§ Work instructions:
Take from the data every line in which the word "Thursday" is found.

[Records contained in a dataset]
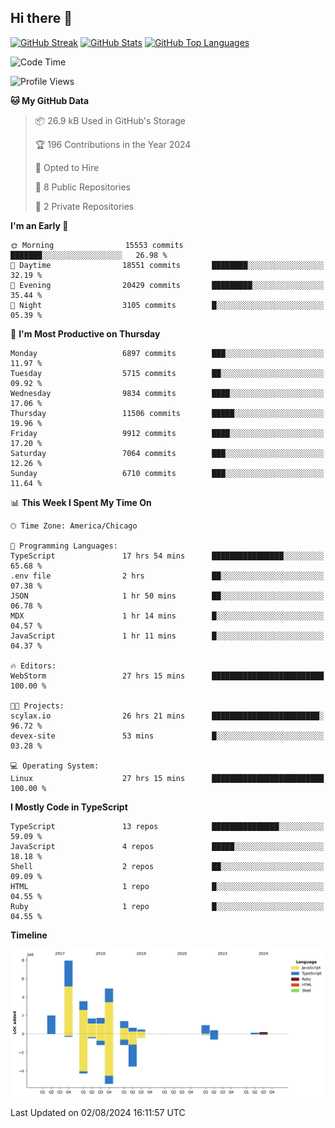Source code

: ## Hi there 👋

<!--
- 🔭 I’m currently working on ...
- 🌱 I’m currently learning ...
- 👯 I’m looking to collaborate on ...
- 🤔 I’m looking for help with ...
- 💬 Ask me about ...
- 📫 How to reach me: ...
- 😄 Pronouns: ...
- ⚡ Fun fact: ...
-->

[![GitHub Streak](https://github-readme-streak-stats.herokuapp.com?user=jameswlane&theme=tokyonight)](https://git.io/streak-stats)
[![GitHub Stats](https://github-readme-stats.vercel.app/api?username=jameswlane&show_icons=true&theme=tokyonight)](https://github-readme-stats.vercel.app)
[![GitHub Top Languages](https://github-readme-stats.vercel.app/api/top-langs?username=jameswlane&show_icons=true&locale=en&layout=compact&theme=tokyonight)](https://github-readme-stats.vercel.app)


<!--START_SECTION:waka-->
![Code Time](http://img.shields.io/badge/Code%20Time-27%20hrs%2015%20mins-blue)

![Profile Views](http://img.shields.io/badge/Profile%20Views-78-blue)

**🐱 My GitHub Data** 

> 📦 26.9 kB Used in GitHub's Storage 
 > 
> 🏆 196 Contributions in the Year 2024
 > 
> 💼 Opted to Hire
 > 
> 📜 8 Public Repositories 
 > 
> 🔑 2 Private Repositories 
 > 
**I'm an Early 🐤** 

```text
🌞 Morning                15553 commits       ███████░░░░░░░░░░░░░░░░░░   26.98 % 
🌆 Daytime                18551 commits       ████████░░░░░░░░░░░░░░░░░   32.19 % 
🌃 Evening                20429 commits       █████████░░░░░░░░░░░░░░░░   35.44 % 
🌙 Night                  3105 commits        █░░░░░░░░░░░░░░░░░░░░░░░░   05.39 % 
```
📅 **I'm Most Productive on Thursday** 

```text
Monday                   6897 commits        ███░░░░░░░░░░░░░░░░░░░░░░   11.97 % 
Tuesday                  5715 commits        ██░░░░░░░░░░░░░░░░░░░░░░░   09.92 % 
Wednesday                9834 commits        ████░░░░░░░░░░░░░░░░░░░░░   17.06 % 
Thursday                 11506 commits       █████░░░░░░░░░░░░░░░░░░░░   19.96 % 
Friday                   9912 commits        ████░░░░░░░░░░░░░░░░░░░░░   17.20 % 
Saturday                 7064 commits        ███░░░░░░░░░░░░░░░░░░░░░░   12.26 % 
Sunday                   6710 commits        ███░░░░░░░░░░░░░░░░░░░░░░   11.64 % 
```


📊 **This Week I Spent My Time On** 

```text
🕑︎ Time Zone: America/Chicago

💬 Programming Languages: 
TypeScript               17 hrs 54 mins      ████████████████░░░░░░░░░   65.68 % 
.env file                2 hrs               ██░░░░░░░░░░░░░░░░░░░░░░░   07.38 % 
JSON                     1 hr 50 mins        ██░░░░░░░░░░░░░░░░░░░░░░░   06.78 % 
MDX                      1 hr 14 mins        █░░░░░░░░░░░░░░░░░░░░░░░░   04.57 % 
JavaScript               1 hr 11 mins        █░░░░░░░░░░░░░░░░░░░░░░░░   04.37 % 

🔥 Editors: 
WebStorm                 27 hrs 15 mins      █████████████████████████   100.00 % 

🐱‍💻 Projects: 
scylax.io                26 hrs 21 mins      ████████████████████████░   96.72 % 
devex-site               53 mins             █░░░░░░░░░░░░░░░░░░░░░░░░   03.28 % 

💻 Operating System: 
Linux                    27 hrs 15 mins      █████████████████████████   100.00 % 
```

**I Mostly Code in TypeScript** 

```text
TypeScript               13 repos            ███████████████░░░░░░░░░░   59.09 % 
JavaScript               4 repos             █████░░░░░░░░░░░░░░░░░░░░   18.18 % 
Shell                    2 repos             ██░░░░░░░░░░░░░░░░░░░░░░░   09.09 % 
HTML                     1 repo              █░░░░░░░░░░░░░░░░░░░░░░░░   04.55 % 
Ruby                     1 repo              █░░░░░░░░░░░░░░░░░░░░░░░░   04.55 % 
```



**Timeline**

![Lines of Code chart](https://raw.githubusercontent.com/jameswlane/jameswlane/main/assets/bar_graph.png)


 Last Updated on 02/08/2024 16:11:57 UTC
<!--END_SECTION:waka-->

§ Answer for the task:
📅 **I'm Most Productive on Thursday** 
Thursday                 11506 commits       █████░░░░░░░░░░░░░░░░░░░░   19.96 % 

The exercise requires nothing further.